Friday, October 9, 2009

Food Webs as Nature's Supply Chains and Network Economics: Research that Crosses Disciplines

In a recent paper, The Impact of Boundary Spanning Scholarly Publications and Patents, published in PLoSone, the authors: Shi, Adamic, Tseng, and Clarkson state in the abstract that Human knowledge and innovation are recorded in two media: scholarly publication and patents, ... which carefully cite prior work upon which the innovation is built. The authors conclude after their careful analysis of two very large citation datasets that a publication's citing across disciplines is tied to its subsequent impact. I had been told that the impact of one's work has really made a difference if it is used in other fields so it is gratifying to have such insights now documented. This brings me to another discipline and application that is making use of my results in Network Economics (which was the title of the very first book that I wrote, which was published in 1993 with the second edition appearing in 1999).

I came across a truly original and fascinating paper while researching food supply chains, entitled, NEATS: A Network Economics Approach to Trophic Systems, which is now in press in the journal Ecological Modelling and is co-authored by a group of researchers based in France: Mullon, Shin, and Cury.

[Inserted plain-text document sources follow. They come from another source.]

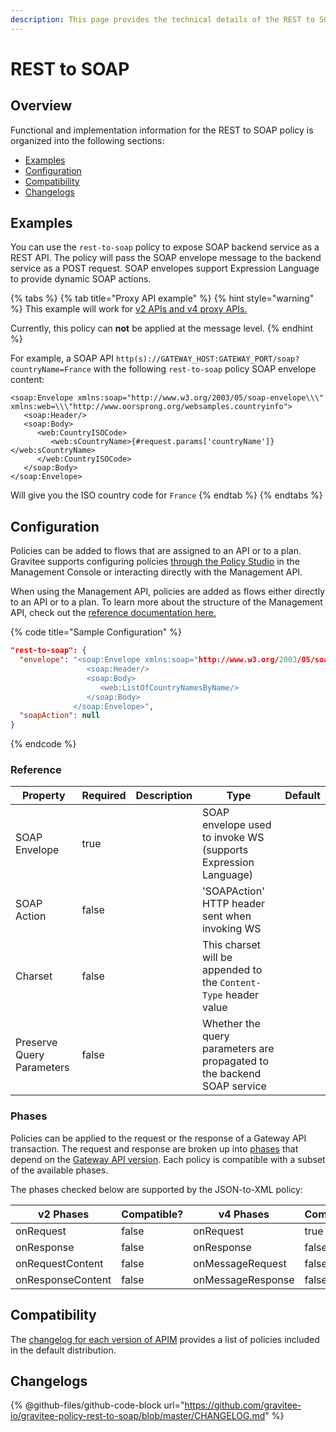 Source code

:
 ```yaml
---
description: This page provides the technical details of the REST to SOAP policy
---
```


# REST to SOAP

## Overview

Functional and implementation information for the REST to SOAP policy is organized into the following sections:

* [Examples](template-policy-rework-structure-33.md#examples)
* [Configuration](template-policy-rework-structure-33.md#configuration)
* [Compatibility](template-policy-rework-structure-33.md#compatibility-matrix)
* [Changelogs](template-policy-rework-structure-33.md#changelogs)

## Examples

You can use the `rest-to-soap` policy to expose SOAP backend service as a REST API. The policy will pass the SOAP envelope message to the backend service as a POST request. SOAP envelopes support Expression Language to provide dynamic SOAP actions.

{% tabs %}
{% tab title="Proxy API example" %}
{% hint style="warning" %}
This example will work for [v2 APIs and v4 proxy APIs.](../../overview/gravitee-api-definitions-and-execution-engines.md)

Currently, this policy can **not** be applied at the message level.
{% endhint %}

For example, a SOAP API `http(s)://GATEWAY_HOST:GATEWAY_PORT/soap?countryName=France` with the following `rest-to-soap` policy SOAP envelope content:

```
<soap:Envelope xmlns:soap="http://www.w3.org/2003/05/soap-envelope\\\" xmlns:web=\\\"http://www.oorsprong.org/websamples.countryinfo">
   <soap:Header/>
   <soap:Body>
      <web:CountryISOCode>
         <web:sCountryName>{#request.params['countryName']}</web:sCountryName>
      </web:CountryISOCode>
   </soap:Body>
</soap:Envelope>
```

Will give you the ISO country code for `France`
{% endtab %}
{% endtabs %}

## Configuration

Policies can be added to flows that are assigned to an API or to a plan. Gravitee supports configuring policies [through the Policy Studio](../../guides/policy-design/) in the Management Console or interacting directly with the Management API.

When using the Management API, policies are added as flows either directly to an API or to a plan. To learn more about the structure of the Management API, check out the [reference documentation here.](../management-api-reference/)

{% code title="Sample Configuration" %}
```json
"rest-to-soap": {
  "envelope": "<soap:Envelope xmlns:soap="http://www.w3.org/2003/05/soap-envelope" xmlns:web="http://www.oorsprong.org/websamples.countryinfo">
                 <soap:Header/>
                 <soap:Body>
                    <web:ListOfCountryNamesByName/>
                 </soap:Body>
              </soap:Envelope>",
  "soapAction": null
}
```
{% endcode %}

### Reference

<table><thead><tr><th>Property</th><th data-type="checkbox">Required</th><th>Description</th><th>Type</th><th>Default</th></tr></thead><tbody><tr><td>SOAP Envelope</td><td>true</td><td></td><td>SOAP envelope used to invoke WS (supports Expression Language)</td><td></td></tr><tr><td>SOAP Action</td><td>false</td><td></td><td>'SOAPAction' HTTP header sent when invoking WS</td><td></td></tr><tr><td>Charset</td><td>false</td><td></td><td>This charset will be appended to the <code>Content-Type</code> header value</td><td></td></tr><tr><td>Preserve Query Parameters</td><td>false</td><td></td><td>Whether the query parameters are propagated to the backend SOAP service</td><td></td></tr></tbody></table>

### Phases

Policies can be applied to the request or the response of a Gateway API transaction. The request and response are broken up into [phases](broken-reference) that depend on the [Gateway API version](../../overview/gravitee-api-definitions-and-execution-engines.md). Each policy is compatible with a subset of the available phases.

The phases checked below are supported by the JSON-to-XML policy:

<table data-full-width="false"><thead><tr><th width="209">v2 Phases</th><th width="139" data-type="checkbox">Compatible?</th><th width="188.41136671177264">v4 Phases</th><th data-type="checkbox">Compatible?</th></tr></thead><tbody><tr><td>onRequest</td><td>false</td><td>onRequest</td><td>true</td></tr><tr><td>onResponse</td><td>false</td><td>onResponse</td><td>false</td></tr><tr><td>onRequestContent</td><td>false</td><td>onMessageRequest</td><td>false</td></tr><tr><td>onResponseContent</td><td>false</td><td>onMessageResponse</td><td>false</td></tr></tbody></table>

## Compatibility

The [changelog for each version of APIM](../../releases-and-changelog/changelog/) provides a list of policies included in the default distribution.&#x20;

## Changelogs

{% @github-files/github-code-block url="https://github.com/gravitee-io/gravitee-policy-rest-to-soap/blob/master/CHANGELOG.md" %}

The paper applies some of the results in my Network Economics: A Variational Inequality Approach book to formulate and determine equilibria in predator prey complex webs. One reads regularly about the impact of science on economics but this paper demonstrates how economics and, especially, network economics, can be used to combine both biological constraints that couple biomass balance equations with complementarity principles using Walras' law. The authors investigate the solutions to simple food chains, bilayer networks, complex food webs, and even to cannibalism (the links loop back to the specific nodes in such networks)!

The authors derive the equilibrium conditions using path concepts, provide theoretical results, and apply the model to the coastal fishery system of Chile. The paper is beautifully illustrated with networks depicting the different species and their volumes along with the resulting species biomass under numerous scenarios. In this framework, one can then investigate the effects of climate change on the species and address numerous ecological questions, from those revolving around differences in productivity, the underlying causes of biological diversity, as well as various controls in marine ecosystems.

The lead author, with associates, will even be offering a course on the subject, Economic versus Ecological Networks: Integrating Economy and Ecology in Scenario Building for Marine Ecosystems, next month on the subject (in France) and the flyer even has my name on it.

A very nice presentation by the authors on the economic approach to the equilibrium of trophic networks can be found here.

In my Network Economics book I discuss applications using variational inequality theory to traffic networks, spatial price equilibrium problems, migration problems, oligopolies, knowledge networks, and even to financial networks. I guess the third edition will need to include applications to biological ecological systems, as well!

Of course I have corresponded with these authors to congratulate them on their excellent paper!